Conclusivamente le SS UU hanno affermato che “In base alla disciplina dettata dall’art. 1526 c.c., in caso di fallimento dell’utilizzatore, il concedente che aspiri a diventare creditore concorrente ha l’onere di formulare una completa domanda di insinuazione al passivo, L.Fall., ex art. 93, in seno alla quale, invocando ai fini del risarcimento del danno l’applicazione dell’eventuale clausola penale stipulata in suo favore, dovrà offrire al giudice delegato la possibilità di apprezzare se detta penale sia equa ovvero manifestamente eccessiva, a tal riguardo avendo l’onere di indicare la somma esattamente ricavata dalla diversa allocazione del bene oggetto di leasing, ovvero, in mancanza, di allegare alla sua domanda una stima attendibile del valore di mercato del bene medesimo al momento del deposito della stessa.” (Cass. Sez.
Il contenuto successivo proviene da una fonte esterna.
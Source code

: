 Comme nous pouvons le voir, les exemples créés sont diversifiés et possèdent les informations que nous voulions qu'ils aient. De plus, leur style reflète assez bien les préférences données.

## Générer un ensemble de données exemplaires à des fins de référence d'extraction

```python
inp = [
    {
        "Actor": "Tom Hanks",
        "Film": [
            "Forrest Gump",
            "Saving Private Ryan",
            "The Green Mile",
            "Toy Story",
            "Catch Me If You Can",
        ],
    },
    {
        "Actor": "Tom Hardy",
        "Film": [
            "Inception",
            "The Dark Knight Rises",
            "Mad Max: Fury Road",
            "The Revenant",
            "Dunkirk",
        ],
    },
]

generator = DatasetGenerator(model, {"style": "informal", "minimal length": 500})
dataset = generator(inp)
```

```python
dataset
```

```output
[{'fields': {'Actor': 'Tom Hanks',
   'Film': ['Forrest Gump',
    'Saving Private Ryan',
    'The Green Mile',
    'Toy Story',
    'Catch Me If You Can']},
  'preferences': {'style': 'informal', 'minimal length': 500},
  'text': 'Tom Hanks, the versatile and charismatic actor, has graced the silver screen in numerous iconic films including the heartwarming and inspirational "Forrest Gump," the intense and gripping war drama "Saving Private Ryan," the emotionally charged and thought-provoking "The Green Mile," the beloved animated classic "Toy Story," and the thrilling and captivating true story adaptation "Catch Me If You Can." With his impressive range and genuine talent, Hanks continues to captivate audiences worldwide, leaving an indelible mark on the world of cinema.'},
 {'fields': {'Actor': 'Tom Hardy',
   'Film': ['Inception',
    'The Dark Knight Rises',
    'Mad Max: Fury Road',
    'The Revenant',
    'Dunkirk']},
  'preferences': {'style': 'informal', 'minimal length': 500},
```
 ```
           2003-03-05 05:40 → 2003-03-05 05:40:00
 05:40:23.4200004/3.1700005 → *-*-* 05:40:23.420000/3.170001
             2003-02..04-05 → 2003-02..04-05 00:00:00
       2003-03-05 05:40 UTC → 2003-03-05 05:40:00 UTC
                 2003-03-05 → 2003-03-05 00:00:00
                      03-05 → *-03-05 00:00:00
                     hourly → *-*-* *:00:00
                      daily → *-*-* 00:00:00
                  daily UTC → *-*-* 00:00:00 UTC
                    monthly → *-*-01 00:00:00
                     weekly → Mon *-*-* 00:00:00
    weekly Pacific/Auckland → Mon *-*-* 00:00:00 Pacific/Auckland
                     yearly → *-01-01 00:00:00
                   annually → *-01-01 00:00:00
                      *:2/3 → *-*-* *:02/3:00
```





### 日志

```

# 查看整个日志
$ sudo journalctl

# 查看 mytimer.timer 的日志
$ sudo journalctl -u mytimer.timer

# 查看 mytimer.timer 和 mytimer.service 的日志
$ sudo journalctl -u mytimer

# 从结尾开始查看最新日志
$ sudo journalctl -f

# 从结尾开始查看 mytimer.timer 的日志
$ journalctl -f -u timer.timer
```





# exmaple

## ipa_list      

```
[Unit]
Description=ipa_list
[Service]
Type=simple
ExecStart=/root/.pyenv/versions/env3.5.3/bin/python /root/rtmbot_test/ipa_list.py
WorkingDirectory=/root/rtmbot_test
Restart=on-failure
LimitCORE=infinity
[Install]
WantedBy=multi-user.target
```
U. n. 2061 del 28/1/2021).

2.5. Orbene, la decisione impugnata, ha correttamente ricondotto la fattispecie in esame nell’alveo di applicazione dell’art. 1526 c.c., anche se ha prospett4ta causa del contratto in termini che non appaiono in linea con la qualificazione del contratto compiuto dalle SSUU, in relazione agli interessi regolati dallo stesso; inoltre la motivazione, per molti versi risulta contraddittoria, laddove afferma la nullità della clausola n. 16 – mentre invece la disciplina pattizia è ammissibile – perché verrebbe “a fondare un’indebita locupletazione della società concedente superiore all’importo dell’investimento, se solo si considera che a seguito della risoluzione l’immobile torna nella sfera giuridica del proprietario concedente e potrà essere riallocato sul mercato.” (fol. 7) e poi vi dà parziale riconoscimento, e laddove riconosce il diritto al risarcimento, salvo poi ad escludere – senza chiara spiegazione – quello derivante dal danno per lucro cessante.

Invero, la clausola pattizia, che poteva essere legittimamente prevista, andava considerata in toto, anche per l’eventuale applicazione d’ufficio dell’art. 1384 c.c., ove manifestamente eccessiva, mentre il decreto non sembra considerare tale possibilità, ovvero non la illustra in modo da consentire il riscontro dell’iter logico/giuridico seguito, né i conteggi elaborati risultano di comprensibile lettura e conformi ai principi elaborati dalle Sezioni Unite prima ricordati.

2.6. Ne consegue l’accoglimento del secondo motivo, assorbito il terzo.

3. In conclusione, va accolto il secondo motivo del ricorso, assorbito il terzo ed infondato il primo; il decreto impugnato va cassato con rinvio al Tribunale di Biella in diversa composizione per il riesame e la statuizione sulle spese anche del presente grado.

PQM

– Accoglie il secondo motivo del ricorso, assorbito il terzo ed infondato il primo; cassa il decreto impugnato e rinvia al Tribunale di Biella in diversa composizione anche per le spese.

Così deciso in Roma, il 24 giugno 2021.